Using the entries that follow, establish how many lines contain the word "click" and give only that figure.

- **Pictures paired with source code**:
—————
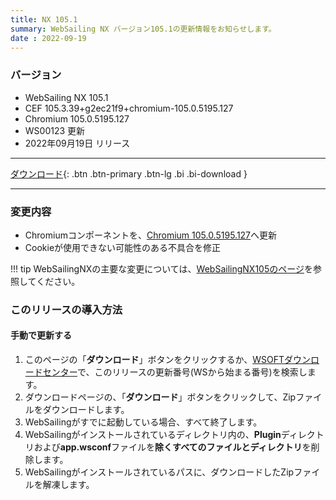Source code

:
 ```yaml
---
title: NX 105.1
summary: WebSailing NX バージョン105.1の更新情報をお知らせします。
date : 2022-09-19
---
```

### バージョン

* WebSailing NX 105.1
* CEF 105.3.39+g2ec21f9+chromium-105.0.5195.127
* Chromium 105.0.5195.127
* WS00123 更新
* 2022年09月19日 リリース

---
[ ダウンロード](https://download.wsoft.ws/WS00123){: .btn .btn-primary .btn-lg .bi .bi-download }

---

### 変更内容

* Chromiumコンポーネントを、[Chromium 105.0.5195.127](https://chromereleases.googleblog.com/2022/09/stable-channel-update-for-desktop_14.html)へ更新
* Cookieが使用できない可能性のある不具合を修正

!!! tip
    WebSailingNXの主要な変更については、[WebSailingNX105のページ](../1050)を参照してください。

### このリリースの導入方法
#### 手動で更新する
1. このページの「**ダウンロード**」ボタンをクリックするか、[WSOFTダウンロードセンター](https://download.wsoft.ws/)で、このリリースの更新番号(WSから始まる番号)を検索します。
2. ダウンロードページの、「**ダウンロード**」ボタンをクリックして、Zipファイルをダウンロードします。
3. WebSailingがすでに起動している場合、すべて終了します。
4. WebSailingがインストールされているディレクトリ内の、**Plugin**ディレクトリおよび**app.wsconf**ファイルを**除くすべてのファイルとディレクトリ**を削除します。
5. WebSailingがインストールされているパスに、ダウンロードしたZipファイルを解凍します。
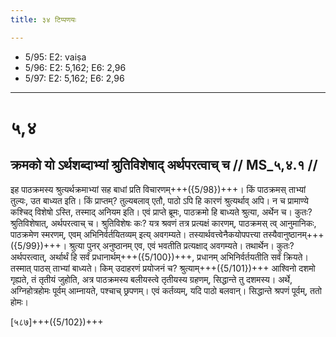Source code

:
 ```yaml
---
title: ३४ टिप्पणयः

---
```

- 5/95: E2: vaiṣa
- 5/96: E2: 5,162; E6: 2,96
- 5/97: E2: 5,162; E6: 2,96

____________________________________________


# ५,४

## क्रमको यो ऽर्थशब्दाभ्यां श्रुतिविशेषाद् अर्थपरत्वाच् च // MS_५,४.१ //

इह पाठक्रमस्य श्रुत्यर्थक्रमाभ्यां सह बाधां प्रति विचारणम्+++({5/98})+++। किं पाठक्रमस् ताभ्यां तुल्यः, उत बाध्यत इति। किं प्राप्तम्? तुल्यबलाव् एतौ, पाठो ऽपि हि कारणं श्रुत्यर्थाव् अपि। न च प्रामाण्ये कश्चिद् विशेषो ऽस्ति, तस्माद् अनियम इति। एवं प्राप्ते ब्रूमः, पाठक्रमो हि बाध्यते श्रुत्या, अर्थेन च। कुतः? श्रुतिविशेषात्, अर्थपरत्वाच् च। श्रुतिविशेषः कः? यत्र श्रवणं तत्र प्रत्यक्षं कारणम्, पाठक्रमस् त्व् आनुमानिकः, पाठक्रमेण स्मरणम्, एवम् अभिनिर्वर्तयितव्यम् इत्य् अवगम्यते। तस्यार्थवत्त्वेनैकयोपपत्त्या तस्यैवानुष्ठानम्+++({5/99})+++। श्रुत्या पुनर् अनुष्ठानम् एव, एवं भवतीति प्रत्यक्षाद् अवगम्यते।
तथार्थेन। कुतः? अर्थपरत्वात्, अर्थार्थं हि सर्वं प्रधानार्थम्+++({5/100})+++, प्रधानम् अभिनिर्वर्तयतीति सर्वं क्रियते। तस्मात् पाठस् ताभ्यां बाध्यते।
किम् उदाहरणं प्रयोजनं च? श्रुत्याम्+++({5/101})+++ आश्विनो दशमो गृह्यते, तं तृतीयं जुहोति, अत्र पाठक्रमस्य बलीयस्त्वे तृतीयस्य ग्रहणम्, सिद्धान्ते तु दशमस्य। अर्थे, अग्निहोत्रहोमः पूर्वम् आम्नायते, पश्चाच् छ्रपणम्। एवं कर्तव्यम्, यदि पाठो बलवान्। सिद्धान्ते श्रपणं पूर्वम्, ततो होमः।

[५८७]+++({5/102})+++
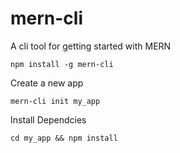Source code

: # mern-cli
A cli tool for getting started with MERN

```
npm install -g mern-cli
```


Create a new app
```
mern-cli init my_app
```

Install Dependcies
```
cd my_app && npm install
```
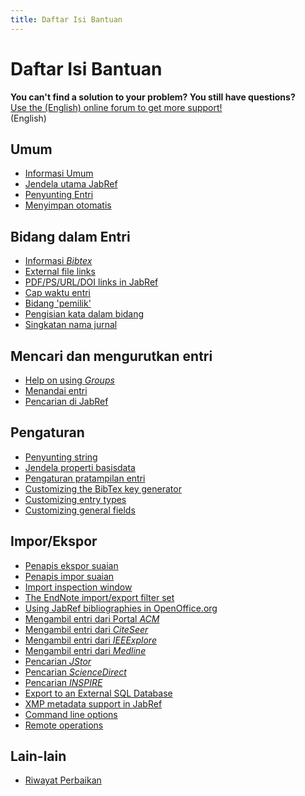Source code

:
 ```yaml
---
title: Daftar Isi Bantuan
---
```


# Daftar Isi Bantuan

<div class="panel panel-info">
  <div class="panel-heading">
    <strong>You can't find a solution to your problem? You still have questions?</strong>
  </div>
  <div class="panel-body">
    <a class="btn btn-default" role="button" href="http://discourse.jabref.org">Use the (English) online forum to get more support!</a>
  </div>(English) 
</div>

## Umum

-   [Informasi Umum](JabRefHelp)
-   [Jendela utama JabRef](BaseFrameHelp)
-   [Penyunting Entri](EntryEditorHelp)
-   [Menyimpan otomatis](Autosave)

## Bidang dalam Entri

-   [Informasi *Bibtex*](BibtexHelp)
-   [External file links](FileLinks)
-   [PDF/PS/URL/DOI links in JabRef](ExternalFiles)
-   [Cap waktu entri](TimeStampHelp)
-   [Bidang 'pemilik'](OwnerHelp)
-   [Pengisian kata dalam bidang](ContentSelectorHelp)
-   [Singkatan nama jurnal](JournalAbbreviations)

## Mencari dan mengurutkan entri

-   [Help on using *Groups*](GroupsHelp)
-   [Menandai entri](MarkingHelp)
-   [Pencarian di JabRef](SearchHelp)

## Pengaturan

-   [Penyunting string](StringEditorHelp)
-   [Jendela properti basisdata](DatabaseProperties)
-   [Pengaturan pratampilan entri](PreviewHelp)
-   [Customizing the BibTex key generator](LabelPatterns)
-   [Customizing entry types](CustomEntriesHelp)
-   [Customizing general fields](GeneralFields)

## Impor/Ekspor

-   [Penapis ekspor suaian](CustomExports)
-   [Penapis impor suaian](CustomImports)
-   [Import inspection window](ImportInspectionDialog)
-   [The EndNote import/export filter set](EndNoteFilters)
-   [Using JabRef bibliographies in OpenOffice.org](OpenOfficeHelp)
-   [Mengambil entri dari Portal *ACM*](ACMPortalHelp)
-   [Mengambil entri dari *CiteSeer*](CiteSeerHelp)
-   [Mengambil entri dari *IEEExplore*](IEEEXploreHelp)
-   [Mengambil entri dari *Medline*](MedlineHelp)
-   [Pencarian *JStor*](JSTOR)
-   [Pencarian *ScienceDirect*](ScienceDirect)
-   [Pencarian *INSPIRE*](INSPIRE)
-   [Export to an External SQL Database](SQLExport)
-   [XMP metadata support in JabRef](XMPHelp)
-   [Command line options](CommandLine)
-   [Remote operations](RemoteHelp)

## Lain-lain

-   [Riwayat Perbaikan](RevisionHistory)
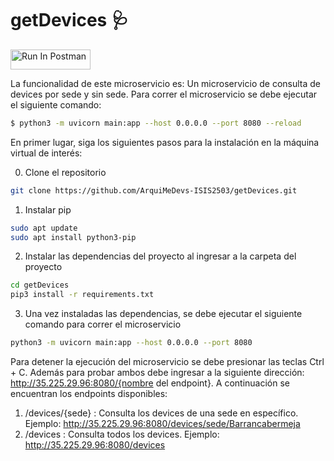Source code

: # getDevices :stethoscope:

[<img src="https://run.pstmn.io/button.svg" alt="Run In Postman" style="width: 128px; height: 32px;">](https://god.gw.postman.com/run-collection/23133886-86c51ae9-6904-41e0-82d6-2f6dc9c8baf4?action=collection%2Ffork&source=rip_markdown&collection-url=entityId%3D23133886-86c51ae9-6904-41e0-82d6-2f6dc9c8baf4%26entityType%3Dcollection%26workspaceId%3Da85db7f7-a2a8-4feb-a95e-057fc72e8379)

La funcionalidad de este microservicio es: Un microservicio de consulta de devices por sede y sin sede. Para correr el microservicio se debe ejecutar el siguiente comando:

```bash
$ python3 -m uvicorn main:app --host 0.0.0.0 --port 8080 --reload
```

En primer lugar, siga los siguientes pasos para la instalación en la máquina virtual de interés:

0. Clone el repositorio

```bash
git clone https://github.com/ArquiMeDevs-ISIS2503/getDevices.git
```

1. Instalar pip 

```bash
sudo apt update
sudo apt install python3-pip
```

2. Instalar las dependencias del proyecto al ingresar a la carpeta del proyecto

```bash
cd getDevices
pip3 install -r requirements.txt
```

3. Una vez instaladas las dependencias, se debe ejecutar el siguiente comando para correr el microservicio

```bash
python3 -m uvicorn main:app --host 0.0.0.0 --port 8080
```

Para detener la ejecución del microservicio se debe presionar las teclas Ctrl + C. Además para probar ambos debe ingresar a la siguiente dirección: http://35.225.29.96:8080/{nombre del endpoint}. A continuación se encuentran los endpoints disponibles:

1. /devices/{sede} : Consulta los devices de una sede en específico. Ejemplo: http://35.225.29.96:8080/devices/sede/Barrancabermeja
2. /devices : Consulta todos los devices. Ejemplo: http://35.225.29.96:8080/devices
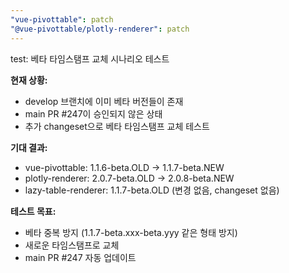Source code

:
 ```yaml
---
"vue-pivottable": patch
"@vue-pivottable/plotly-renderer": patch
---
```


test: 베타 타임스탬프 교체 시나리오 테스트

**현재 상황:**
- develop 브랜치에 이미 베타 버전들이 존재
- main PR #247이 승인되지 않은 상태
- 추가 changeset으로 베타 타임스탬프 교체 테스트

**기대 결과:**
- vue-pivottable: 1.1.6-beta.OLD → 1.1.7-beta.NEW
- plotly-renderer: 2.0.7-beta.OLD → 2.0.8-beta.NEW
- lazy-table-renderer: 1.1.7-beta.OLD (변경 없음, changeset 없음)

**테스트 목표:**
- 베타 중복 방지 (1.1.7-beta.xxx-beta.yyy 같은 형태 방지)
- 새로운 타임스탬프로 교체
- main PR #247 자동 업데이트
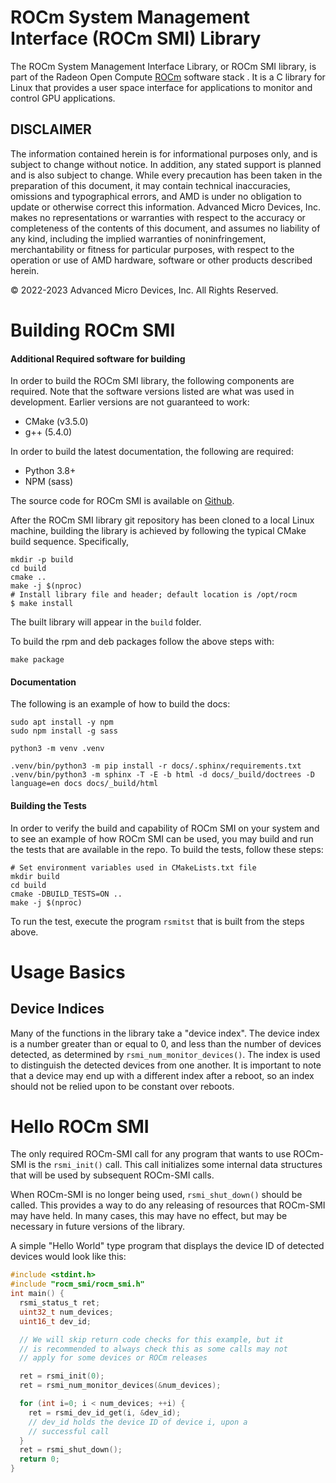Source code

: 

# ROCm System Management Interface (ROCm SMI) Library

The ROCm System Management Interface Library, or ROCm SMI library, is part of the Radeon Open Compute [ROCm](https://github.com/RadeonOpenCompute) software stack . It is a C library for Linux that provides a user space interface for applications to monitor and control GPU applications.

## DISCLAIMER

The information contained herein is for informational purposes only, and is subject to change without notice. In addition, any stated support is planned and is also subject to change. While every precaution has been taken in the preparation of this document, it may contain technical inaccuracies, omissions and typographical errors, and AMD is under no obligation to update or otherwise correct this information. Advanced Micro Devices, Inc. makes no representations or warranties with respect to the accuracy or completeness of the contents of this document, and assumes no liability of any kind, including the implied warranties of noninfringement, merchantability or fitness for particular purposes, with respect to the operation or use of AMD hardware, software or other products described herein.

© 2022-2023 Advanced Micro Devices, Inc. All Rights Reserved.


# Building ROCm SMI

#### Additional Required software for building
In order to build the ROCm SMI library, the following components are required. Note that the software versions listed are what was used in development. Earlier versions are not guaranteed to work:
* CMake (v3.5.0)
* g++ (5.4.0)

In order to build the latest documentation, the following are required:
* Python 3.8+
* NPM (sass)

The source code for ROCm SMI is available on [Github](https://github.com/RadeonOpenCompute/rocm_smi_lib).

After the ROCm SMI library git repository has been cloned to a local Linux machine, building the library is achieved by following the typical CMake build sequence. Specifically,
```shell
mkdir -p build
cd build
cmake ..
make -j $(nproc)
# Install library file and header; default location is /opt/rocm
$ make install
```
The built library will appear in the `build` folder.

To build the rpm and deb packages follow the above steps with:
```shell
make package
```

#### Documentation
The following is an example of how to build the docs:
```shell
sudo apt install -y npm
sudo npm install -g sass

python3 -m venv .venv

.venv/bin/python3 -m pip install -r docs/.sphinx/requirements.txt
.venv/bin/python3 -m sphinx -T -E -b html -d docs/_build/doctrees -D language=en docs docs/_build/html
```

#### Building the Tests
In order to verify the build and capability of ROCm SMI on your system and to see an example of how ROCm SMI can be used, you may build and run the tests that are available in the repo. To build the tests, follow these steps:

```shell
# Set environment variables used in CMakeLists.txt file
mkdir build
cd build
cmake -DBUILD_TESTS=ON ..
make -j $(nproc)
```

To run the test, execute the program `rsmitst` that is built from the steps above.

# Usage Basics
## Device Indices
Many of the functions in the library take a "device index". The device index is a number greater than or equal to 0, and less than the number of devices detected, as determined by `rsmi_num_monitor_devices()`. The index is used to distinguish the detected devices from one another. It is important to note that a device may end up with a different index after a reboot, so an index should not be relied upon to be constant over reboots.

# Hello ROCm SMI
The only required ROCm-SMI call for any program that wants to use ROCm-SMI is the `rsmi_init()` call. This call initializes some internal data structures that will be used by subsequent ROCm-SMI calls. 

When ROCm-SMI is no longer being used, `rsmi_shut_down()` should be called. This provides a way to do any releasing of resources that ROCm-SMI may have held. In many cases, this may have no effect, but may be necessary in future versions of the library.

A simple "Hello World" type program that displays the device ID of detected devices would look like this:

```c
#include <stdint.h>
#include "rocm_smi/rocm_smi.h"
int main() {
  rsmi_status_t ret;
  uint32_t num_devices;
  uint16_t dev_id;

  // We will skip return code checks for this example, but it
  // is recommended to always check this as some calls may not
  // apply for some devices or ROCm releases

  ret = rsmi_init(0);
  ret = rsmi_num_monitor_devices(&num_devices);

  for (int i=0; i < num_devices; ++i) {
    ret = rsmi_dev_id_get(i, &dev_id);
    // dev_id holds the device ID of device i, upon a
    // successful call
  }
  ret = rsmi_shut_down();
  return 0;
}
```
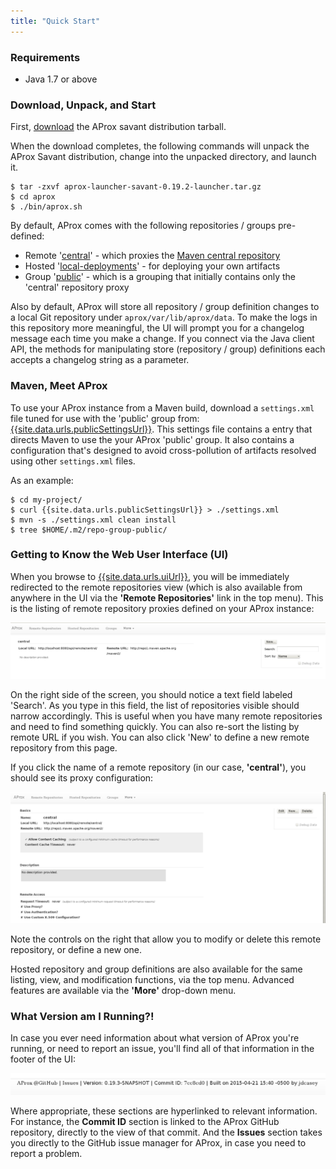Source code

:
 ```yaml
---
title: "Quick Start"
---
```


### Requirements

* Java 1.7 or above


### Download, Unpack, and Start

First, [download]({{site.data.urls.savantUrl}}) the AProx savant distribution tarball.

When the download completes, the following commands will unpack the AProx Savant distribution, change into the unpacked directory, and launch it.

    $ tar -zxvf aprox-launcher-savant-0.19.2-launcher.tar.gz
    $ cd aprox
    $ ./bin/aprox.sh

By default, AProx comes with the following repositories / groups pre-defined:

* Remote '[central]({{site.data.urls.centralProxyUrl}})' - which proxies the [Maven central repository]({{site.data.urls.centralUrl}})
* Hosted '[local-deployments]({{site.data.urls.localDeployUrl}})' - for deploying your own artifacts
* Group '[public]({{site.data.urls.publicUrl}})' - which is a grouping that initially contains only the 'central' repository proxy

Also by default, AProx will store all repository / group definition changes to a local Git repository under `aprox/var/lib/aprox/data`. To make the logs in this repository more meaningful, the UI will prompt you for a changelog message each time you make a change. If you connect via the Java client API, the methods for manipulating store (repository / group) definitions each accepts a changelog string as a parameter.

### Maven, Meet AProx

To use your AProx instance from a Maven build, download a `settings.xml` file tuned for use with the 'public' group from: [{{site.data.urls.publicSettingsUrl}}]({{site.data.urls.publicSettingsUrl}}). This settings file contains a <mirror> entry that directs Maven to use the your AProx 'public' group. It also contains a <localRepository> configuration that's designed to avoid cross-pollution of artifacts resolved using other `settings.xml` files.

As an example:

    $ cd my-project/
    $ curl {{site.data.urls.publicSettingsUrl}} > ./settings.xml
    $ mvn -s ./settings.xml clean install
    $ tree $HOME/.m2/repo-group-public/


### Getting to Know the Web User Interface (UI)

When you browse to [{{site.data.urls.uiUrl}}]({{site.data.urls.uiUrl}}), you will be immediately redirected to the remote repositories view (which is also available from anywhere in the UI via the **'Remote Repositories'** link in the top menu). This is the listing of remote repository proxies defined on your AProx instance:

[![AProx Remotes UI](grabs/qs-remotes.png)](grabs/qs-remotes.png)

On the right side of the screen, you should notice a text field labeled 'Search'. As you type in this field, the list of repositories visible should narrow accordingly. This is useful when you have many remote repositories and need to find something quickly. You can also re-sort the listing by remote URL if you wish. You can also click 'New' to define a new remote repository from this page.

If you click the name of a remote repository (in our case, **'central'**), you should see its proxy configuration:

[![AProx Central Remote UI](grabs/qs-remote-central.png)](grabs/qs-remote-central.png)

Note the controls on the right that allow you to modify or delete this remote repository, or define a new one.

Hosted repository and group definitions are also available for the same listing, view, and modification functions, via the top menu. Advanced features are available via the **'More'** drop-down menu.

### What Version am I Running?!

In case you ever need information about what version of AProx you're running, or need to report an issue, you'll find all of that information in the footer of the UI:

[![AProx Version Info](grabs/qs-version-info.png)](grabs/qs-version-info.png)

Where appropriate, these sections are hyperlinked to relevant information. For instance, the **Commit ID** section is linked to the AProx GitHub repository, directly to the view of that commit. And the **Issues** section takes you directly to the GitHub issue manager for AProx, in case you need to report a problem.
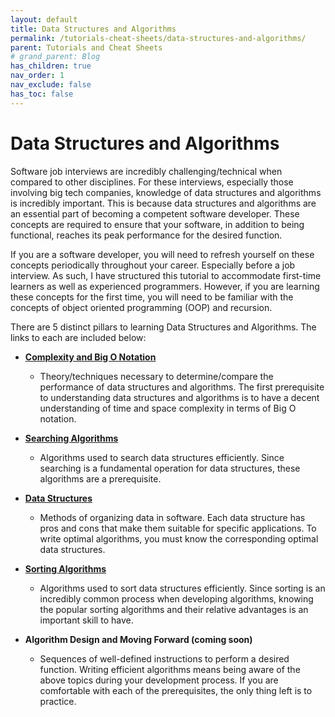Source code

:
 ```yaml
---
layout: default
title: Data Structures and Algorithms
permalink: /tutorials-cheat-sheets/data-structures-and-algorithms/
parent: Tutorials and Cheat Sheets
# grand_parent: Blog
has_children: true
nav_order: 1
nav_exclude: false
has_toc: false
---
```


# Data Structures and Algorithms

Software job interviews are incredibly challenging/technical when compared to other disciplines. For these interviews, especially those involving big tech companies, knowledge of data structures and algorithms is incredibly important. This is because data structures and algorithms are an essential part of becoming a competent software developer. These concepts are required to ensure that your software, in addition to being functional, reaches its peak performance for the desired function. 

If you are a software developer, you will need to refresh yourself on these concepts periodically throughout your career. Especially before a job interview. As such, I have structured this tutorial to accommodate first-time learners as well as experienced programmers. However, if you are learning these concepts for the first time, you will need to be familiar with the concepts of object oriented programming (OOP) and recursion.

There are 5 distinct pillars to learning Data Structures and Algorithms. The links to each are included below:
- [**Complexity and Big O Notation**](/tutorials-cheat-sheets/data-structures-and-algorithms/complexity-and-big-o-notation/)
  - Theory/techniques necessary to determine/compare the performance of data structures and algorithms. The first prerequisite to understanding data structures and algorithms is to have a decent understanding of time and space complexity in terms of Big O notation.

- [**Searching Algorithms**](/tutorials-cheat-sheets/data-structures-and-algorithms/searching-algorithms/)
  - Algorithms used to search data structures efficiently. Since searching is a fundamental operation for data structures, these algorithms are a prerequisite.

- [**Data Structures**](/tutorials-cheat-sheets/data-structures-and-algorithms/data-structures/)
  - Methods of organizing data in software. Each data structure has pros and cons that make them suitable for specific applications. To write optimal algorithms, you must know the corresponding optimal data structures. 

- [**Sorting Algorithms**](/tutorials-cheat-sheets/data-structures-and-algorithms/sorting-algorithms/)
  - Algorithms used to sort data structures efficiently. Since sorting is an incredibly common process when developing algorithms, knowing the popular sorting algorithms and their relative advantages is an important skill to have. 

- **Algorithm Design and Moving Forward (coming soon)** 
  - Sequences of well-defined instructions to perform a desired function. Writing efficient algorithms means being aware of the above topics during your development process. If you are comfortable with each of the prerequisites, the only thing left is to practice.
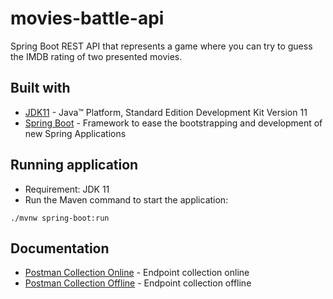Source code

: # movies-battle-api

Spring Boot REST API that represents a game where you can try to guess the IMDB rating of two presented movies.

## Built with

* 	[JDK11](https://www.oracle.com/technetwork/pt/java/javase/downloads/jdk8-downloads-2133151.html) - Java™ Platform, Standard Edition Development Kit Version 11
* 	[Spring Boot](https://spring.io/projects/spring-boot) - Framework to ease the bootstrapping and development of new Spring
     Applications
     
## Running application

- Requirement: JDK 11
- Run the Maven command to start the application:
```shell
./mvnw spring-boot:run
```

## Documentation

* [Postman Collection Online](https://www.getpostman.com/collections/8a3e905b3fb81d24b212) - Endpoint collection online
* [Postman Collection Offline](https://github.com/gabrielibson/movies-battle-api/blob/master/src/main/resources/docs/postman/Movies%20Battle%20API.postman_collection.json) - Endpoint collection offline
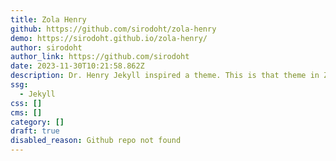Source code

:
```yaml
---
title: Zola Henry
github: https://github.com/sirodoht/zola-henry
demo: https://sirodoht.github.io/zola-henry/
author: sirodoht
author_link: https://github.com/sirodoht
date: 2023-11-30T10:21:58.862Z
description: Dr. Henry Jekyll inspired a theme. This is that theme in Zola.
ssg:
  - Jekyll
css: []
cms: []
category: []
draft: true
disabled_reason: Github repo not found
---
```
—————
- **EXPECTED ANSWER**: 2